- Saved entries
◇ ◇ ◇

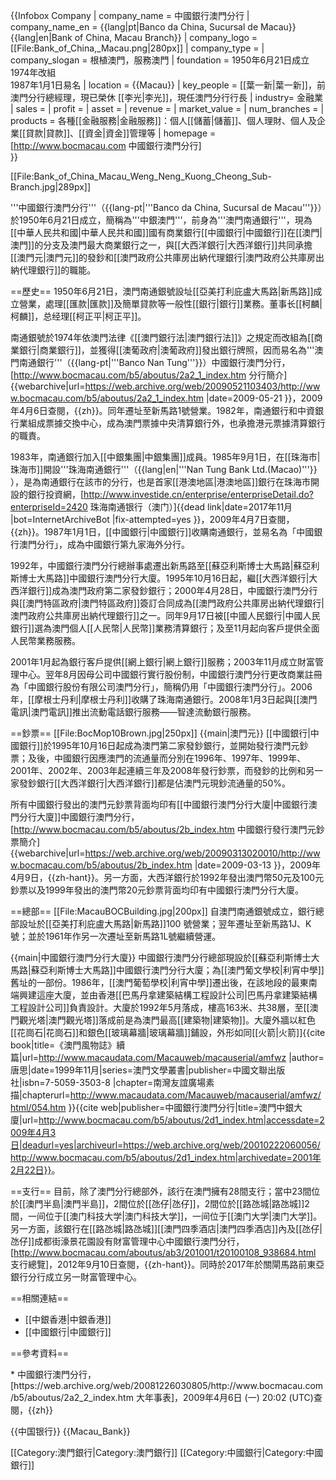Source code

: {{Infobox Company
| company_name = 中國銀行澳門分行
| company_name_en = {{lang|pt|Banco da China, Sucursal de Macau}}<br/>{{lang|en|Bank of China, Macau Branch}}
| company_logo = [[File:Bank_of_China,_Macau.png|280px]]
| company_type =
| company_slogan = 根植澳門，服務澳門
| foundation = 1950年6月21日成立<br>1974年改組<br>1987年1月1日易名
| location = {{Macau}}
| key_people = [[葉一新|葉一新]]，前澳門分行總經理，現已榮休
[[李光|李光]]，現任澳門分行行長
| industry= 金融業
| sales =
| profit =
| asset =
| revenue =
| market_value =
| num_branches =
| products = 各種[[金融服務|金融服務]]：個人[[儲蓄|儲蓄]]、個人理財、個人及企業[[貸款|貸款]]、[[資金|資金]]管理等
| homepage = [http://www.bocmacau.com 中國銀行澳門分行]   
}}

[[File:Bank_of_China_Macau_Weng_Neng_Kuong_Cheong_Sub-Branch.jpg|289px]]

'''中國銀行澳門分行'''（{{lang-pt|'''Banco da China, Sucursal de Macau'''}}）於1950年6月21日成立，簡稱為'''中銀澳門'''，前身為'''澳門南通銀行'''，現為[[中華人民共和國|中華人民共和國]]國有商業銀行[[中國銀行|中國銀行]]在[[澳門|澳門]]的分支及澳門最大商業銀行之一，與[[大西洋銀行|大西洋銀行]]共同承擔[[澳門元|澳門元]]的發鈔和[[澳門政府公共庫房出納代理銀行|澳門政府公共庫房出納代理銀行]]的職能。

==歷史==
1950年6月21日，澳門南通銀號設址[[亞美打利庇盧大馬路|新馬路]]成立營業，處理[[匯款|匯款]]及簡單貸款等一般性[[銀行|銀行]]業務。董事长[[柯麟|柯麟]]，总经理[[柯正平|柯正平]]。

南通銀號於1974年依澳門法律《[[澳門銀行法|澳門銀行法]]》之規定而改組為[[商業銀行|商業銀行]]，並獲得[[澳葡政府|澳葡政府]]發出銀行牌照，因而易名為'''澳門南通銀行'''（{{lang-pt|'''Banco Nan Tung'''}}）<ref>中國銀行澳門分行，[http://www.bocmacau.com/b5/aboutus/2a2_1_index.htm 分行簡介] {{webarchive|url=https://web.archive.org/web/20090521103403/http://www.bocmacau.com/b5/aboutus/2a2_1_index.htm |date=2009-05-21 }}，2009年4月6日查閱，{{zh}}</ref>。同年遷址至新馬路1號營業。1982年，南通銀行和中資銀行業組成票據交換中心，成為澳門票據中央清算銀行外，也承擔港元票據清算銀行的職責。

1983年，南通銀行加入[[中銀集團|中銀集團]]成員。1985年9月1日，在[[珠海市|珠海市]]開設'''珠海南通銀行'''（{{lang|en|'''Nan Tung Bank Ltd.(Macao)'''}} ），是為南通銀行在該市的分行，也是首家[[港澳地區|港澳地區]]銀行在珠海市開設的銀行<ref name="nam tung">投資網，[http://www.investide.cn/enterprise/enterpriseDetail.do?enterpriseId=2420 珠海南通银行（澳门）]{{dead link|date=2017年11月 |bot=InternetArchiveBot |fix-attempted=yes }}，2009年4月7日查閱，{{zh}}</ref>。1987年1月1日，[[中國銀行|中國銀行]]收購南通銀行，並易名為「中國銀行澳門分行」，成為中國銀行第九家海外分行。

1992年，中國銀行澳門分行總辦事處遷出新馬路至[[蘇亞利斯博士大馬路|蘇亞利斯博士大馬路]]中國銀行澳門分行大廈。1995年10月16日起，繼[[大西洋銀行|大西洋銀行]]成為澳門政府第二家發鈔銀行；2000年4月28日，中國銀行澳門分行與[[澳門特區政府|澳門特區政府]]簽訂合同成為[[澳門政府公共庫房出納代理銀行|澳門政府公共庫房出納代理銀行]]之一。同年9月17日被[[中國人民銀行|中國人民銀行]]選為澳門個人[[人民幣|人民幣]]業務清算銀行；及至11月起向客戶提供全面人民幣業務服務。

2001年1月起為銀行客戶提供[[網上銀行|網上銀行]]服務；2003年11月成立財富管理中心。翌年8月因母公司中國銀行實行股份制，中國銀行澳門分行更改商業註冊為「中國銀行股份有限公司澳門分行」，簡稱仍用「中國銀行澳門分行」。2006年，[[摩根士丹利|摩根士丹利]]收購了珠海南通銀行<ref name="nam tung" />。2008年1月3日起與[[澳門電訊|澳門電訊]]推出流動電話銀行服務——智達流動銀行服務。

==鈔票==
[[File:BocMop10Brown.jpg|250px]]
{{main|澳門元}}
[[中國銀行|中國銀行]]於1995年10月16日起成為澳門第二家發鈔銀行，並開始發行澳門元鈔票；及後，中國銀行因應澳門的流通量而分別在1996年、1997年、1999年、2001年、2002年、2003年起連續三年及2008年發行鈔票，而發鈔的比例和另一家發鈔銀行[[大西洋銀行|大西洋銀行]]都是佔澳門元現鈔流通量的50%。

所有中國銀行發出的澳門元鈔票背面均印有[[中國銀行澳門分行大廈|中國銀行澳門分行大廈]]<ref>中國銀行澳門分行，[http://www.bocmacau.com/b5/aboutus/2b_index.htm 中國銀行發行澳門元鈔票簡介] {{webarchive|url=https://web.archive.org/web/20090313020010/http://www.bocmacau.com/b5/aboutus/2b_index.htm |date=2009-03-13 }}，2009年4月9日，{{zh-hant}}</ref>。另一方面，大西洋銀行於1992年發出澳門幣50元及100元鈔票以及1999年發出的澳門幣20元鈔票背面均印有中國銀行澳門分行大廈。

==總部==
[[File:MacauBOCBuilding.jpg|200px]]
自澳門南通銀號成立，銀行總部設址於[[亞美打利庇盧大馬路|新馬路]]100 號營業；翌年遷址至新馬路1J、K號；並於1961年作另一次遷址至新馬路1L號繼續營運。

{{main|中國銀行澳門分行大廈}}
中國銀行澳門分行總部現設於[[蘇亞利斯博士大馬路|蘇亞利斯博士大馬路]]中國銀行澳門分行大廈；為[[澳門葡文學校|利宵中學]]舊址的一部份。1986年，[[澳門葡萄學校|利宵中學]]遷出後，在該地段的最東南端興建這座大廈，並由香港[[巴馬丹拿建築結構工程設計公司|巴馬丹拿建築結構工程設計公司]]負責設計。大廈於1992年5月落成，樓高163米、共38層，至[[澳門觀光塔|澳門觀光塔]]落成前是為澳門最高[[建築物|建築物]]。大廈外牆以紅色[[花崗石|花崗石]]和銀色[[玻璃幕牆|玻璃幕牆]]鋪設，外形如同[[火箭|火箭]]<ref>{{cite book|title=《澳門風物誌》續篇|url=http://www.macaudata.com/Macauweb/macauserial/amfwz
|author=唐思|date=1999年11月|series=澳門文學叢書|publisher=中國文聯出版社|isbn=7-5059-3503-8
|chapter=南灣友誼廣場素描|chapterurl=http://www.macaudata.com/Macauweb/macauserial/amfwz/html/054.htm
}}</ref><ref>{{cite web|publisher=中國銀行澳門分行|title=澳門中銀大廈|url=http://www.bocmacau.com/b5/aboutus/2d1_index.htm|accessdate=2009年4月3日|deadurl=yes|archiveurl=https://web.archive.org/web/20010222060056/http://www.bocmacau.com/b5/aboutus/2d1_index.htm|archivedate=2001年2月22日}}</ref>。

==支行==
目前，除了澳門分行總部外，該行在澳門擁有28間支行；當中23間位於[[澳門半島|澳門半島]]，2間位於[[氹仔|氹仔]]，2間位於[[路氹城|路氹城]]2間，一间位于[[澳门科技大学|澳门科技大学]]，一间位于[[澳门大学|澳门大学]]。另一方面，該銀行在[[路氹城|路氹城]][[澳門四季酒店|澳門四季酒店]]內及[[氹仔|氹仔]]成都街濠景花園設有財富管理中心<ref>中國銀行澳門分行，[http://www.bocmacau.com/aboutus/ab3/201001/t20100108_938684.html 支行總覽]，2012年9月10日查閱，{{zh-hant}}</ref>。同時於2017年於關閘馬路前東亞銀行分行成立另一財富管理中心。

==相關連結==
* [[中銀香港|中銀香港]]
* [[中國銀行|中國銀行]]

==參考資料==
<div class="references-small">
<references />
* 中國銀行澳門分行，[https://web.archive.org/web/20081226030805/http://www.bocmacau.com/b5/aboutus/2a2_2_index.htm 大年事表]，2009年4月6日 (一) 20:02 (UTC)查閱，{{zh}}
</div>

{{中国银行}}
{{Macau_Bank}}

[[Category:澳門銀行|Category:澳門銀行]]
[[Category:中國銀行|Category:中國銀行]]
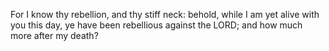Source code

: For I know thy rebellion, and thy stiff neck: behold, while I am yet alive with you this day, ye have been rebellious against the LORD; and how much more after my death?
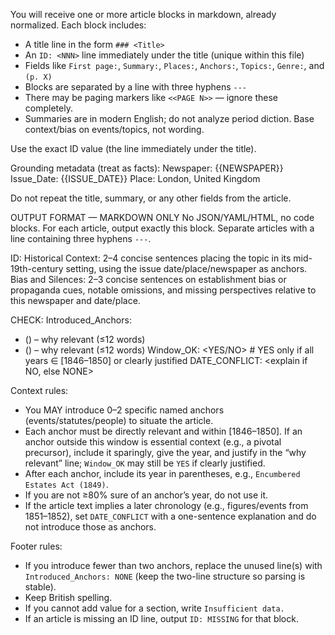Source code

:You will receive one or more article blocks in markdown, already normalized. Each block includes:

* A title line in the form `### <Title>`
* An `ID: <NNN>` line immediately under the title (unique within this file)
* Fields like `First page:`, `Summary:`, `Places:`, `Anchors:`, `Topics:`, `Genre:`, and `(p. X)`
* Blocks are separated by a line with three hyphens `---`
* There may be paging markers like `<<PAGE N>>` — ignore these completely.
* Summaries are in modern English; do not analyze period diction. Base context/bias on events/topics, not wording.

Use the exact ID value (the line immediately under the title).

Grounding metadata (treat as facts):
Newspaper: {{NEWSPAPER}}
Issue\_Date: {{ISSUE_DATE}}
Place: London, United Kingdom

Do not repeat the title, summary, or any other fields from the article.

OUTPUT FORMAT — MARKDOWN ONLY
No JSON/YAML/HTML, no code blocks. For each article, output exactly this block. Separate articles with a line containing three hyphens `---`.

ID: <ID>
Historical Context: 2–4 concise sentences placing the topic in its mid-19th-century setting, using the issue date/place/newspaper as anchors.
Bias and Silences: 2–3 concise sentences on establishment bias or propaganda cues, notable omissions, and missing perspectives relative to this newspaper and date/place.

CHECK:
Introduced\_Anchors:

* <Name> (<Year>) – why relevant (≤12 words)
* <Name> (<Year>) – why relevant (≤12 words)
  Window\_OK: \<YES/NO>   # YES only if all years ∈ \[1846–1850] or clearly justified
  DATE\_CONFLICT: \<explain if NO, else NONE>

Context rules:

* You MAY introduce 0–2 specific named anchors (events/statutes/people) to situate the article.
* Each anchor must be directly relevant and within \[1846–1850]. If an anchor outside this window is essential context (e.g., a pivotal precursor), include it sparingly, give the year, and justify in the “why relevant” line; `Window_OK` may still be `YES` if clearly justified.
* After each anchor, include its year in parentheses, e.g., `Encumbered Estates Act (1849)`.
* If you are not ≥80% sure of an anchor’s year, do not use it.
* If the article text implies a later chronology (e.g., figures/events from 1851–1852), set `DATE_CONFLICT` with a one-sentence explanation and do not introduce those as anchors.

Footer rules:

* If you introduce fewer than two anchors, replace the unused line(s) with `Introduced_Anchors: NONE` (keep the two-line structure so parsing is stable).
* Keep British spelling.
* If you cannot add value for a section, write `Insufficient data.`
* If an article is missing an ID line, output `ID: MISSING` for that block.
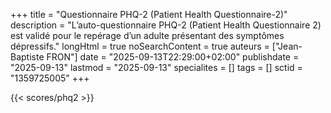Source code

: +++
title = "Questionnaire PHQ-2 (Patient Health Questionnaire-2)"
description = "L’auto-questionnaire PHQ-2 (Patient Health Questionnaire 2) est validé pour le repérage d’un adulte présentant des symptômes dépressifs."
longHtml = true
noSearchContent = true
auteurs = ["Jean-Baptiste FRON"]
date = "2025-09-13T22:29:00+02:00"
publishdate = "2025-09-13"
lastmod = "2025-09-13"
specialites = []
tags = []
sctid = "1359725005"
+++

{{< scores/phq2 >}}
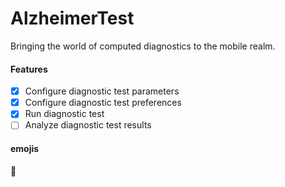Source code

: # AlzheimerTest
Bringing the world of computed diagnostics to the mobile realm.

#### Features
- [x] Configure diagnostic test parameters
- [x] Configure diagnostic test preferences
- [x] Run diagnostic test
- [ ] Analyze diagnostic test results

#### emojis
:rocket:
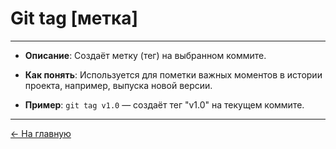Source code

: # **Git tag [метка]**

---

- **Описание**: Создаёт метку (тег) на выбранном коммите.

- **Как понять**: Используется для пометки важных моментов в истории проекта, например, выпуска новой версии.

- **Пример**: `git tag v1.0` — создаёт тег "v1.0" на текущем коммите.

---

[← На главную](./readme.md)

◇ ◇ ◇

- How to complete this task
Search the entries above for the word "immediately" and count the lines that hold it. Reply with only that number.

- Exercise result
2